**EXERCISE REQUIREMENTS**.
Across the records below, count every line that contains the string "iPage", then report the count alone.

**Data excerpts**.

○ ○ ○ ○ ○

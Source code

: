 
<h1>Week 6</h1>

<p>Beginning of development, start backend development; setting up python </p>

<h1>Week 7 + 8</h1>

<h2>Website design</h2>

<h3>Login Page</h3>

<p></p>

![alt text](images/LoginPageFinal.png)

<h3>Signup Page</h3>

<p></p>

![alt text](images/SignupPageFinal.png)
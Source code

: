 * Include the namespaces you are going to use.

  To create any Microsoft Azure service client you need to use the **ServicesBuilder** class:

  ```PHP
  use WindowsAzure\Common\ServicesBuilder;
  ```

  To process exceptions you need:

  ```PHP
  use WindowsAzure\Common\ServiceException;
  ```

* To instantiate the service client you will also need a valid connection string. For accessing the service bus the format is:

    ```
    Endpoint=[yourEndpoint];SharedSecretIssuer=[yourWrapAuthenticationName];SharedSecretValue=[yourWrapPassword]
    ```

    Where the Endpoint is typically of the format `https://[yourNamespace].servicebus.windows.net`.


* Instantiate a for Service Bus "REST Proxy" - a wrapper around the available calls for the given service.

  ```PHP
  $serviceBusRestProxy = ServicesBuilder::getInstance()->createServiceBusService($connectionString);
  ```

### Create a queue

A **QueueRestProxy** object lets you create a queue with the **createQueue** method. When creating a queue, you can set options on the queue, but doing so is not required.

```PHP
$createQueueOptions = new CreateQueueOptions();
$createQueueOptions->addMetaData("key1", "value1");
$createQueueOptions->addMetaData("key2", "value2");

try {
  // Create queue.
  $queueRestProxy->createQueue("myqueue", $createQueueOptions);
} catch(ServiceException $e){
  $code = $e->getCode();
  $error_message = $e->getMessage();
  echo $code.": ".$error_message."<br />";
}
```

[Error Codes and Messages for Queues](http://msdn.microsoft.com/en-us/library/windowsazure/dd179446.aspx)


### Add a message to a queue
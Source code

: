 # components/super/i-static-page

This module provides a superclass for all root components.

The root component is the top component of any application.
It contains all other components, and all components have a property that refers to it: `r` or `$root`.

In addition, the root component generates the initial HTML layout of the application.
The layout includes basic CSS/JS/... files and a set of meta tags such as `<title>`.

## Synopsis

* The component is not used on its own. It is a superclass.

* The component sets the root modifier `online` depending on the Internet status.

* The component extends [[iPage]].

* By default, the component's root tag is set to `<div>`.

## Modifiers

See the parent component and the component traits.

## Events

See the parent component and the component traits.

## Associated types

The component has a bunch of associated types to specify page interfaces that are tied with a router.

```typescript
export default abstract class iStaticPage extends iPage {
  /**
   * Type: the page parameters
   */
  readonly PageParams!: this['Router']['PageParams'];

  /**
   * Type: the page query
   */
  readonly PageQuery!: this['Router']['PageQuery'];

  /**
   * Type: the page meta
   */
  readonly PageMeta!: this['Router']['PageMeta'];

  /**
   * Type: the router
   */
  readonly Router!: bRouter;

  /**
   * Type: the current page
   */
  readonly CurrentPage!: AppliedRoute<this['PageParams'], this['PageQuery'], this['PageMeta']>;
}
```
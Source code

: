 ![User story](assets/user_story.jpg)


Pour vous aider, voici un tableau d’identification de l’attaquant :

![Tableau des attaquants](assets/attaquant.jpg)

○ ○ ○ ○ ○

**WRITTEN ANSWER**.
2